START DATA TO USE

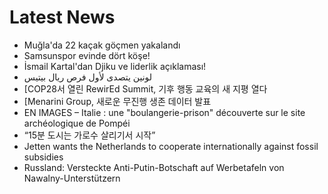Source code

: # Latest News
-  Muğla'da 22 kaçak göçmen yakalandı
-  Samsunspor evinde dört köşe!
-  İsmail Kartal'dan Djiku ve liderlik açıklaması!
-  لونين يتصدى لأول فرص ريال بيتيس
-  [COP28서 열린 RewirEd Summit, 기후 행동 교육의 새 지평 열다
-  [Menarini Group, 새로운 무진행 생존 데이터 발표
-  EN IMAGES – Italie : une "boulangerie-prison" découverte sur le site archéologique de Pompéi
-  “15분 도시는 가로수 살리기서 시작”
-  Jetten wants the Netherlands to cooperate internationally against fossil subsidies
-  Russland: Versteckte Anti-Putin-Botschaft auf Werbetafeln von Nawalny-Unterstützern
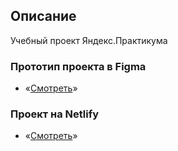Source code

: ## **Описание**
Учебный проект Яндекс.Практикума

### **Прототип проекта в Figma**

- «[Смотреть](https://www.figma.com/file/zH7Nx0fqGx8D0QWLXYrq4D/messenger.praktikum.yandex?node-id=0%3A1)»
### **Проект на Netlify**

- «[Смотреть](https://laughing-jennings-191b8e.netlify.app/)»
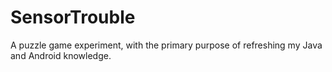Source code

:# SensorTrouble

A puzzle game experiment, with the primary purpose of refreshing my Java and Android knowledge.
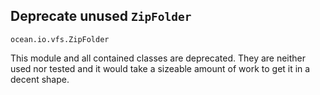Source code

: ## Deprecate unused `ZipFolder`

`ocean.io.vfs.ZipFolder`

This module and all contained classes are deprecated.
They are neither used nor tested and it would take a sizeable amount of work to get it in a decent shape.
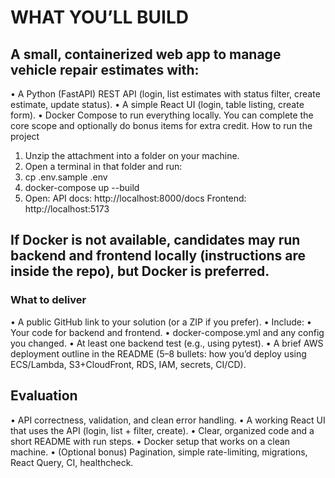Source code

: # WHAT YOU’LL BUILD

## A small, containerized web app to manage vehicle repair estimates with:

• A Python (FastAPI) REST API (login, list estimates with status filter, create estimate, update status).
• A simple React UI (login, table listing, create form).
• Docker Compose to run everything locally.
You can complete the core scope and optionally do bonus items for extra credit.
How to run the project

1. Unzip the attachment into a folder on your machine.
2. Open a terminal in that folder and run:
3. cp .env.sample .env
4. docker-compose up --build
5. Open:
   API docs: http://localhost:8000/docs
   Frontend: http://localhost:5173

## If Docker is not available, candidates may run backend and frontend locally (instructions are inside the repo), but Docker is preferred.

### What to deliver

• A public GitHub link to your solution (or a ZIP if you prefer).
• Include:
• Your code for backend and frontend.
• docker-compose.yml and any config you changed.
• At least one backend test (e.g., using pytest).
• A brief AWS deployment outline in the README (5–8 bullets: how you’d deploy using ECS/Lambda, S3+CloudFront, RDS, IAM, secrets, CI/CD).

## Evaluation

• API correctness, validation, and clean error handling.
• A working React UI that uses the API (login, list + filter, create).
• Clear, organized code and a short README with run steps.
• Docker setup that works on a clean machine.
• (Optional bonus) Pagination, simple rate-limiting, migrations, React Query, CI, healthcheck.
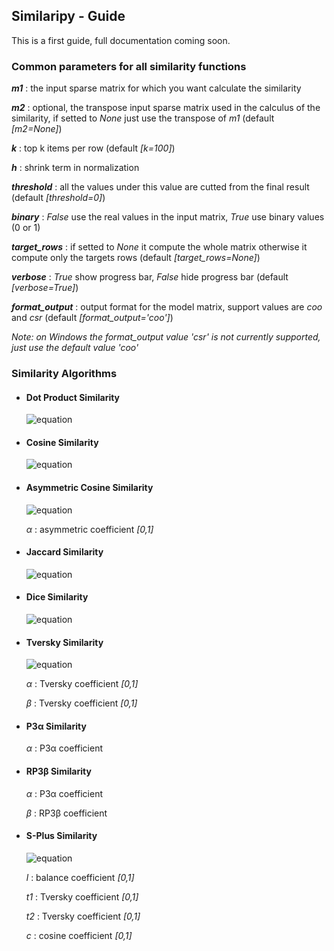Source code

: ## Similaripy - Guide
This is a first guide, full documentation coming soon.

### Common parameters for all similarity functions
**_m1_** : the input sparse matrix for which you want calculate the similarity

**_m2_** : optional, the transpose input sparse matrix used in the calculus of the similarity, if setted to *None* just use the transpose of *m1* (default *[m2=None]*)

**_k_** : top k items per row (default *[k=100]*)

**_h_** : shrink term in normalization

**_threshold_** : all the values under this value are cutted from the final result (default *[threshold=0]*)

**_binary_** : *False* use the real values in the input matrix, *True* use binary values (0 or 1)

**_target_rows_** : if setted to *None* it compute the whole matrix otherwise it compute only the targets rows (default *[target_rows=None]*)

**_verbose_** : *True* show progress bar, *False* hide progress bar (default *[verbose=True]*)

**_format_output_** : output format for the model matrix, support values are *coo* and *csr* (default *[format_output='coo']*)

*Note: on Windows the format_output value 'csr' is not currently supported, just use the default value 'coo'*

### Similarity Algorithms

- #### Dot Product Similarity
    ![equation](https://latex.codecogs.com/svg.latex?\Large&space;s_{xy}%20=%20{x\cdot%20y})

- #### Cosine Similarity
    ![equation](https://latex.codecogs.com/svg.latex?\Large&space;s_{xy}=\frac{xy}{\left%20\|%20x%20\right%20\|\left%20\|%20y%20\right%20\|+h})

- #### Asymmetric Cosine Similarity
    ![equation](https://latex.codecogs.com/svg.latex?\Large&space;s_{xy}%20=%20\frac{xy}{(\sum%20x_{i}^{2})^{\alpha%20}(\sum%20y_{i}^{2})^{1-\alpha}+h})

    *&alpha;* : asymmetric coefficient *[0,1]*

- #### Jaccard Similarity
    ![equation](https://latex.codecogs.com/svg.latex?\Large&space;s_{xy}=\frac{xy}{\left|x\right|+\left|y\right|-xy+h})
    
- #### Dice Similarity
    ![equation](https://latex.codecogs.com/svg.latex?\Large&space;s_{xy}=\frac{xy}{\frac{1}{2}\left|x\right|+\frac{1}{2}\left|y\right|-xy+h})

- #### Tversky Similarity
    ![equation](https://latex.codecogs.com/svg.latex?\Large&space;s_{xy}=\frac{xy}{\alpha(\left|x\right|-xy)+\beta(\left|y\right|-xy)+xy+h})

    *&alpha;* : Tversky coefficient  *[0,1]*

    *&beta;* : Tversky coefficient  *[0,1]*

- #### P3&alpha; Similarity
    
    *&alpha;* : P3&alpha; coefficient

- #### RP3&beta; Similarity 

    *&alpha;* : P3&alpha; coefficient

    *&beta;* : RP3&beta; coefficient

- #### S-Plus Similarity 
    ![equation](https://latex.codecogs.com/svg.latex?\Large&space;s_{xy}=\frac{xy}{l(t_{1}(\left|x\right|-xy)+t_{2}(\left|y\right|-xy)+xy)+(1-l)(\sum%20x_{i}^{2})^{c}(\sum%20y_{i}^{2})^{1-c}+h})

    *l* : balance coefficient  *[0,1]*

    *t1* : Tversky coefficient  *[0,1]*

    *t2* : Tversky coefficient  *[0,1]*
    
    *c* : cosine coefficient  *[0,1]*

END DATA TO USE
START DATA TO USE

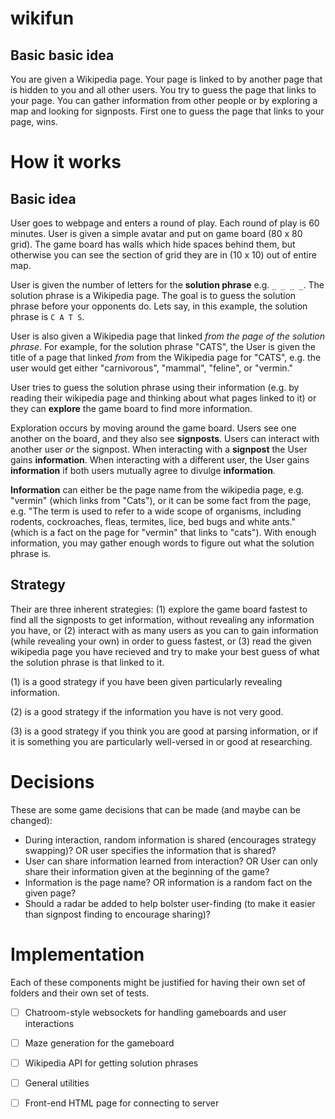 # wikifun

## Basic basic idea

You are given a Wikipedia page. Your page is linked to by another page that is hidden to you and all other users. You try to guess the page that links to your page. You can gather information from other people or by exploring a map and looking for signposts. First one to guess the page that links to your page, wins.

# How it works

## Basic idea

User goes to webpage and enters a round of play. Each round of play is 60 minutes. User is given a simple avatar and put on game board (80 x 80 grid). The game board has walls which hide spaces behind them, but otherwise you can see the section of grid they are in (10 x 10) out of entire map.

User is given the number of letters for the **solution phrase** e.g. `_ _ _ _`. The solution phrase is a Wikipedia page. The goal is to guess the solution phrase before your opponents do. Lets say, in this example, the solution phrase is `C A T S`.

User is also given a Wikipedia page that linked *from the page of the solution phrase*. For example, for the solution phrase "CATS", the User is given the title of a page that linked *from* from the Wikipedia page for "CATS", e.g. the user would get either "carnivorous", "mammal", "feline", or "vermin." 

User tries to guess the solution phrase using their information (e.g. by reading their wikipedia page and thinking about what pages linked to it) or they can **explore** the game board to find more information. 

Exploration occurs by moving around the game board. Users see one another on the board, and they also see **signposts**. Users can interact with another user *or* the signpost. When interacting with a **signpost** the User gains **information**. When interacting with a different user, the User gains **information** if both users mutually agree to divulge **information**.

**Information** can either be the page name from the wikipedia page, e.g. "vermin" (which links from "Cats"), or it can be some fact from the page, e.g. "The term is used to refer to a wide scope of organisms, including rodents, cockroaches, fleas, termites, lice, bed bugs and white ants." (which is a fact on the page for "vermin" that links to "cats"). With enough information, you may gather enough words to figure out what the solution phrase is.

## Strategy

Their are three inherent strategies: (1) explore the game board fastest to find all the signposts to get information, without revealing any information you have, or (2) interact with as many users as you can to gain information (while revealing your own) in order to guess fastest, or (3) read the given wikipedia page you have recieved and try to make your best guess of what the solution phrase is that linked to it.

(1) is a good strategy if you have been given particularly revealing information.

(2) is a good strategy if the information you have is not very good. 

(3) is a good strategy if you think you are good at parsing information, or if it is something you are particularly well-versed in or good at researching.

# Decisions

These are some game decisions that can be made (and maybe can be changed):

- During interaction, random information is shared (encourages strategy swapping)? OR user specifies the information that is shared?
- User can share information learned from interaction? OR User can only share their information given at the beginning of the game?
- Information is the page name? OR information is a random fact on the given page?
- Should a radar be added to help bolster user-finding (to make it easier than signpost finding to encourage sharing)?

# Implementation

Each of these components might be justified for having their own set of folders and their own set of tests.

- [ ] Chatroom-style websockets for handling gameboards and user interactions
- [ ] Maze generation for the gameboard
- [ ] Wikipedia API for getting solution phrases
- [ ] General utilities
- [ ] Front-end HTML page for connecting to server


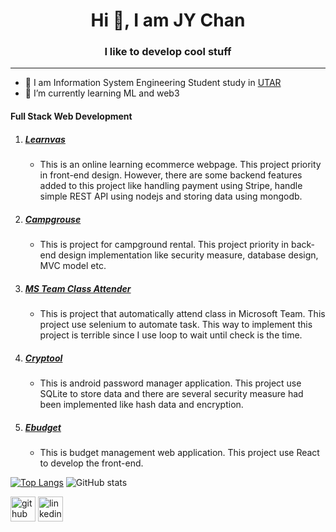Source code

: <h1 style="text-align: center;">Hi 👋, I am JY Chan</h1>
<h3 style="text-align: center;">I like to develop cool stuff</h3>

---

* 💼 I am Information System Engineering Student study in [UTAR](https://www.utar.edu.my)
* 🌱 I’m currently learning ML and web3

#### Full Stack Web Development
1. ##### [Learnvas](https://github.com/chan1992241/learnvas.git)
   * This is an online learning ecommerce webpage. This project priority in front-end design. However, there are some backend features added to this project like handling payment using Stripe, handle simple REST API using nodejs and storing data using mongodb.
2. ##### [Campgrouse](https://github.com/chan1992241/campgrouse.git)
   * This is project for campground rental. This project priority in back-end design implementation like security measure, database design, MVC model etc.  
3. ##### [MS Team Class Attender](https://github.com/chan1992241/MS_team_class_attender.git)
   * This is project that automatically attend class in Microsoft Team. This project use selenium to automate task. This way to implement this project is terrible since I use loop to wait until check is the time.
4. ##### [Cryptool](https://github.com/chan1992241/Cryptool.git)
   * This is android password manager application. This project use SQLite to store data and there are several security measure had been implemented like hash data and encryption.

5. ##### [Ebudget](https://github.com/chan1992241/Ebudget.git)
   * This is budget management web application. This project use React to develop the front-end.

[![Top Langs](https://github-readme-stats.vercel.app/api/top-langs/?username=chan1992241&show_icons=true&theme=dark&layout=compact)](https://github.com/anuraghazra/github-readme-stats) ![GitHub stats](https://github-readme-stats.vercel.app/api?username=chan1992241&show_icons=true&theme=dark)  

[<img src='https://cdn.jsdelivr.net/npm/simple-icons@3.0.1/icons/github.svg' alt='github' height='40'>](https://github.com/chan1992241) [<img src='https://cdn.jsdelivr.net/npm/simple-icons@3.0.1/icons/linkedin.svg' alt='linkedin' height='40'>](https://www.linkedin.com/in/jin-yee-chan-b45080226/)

END DATA TO USE

WHAT YOU SHOULD DO >> What lines in the data above carry "using"? Return them all.

TASK RESULT >>
• At least one backend test (e.g., using pytest).
• A brief AWS deployment outline in the README (5–8 bullets: how you’d deploy using ECS/Lambda, S3+CloudFront, RDS, IAM, secrets, CI/CD).
User tries to guess the solution phrase using their information (e.g. by reading their wikipedia page and thinking about what pages linked to it) or they can **explore** the game board to find more information. 
   * This is an online learning ecommerce webpage. This project priority in front-end design. However, there are some backend features added to this project like handling payment using Stripe, handle simple REST API using nodejs and storing data using mongodb.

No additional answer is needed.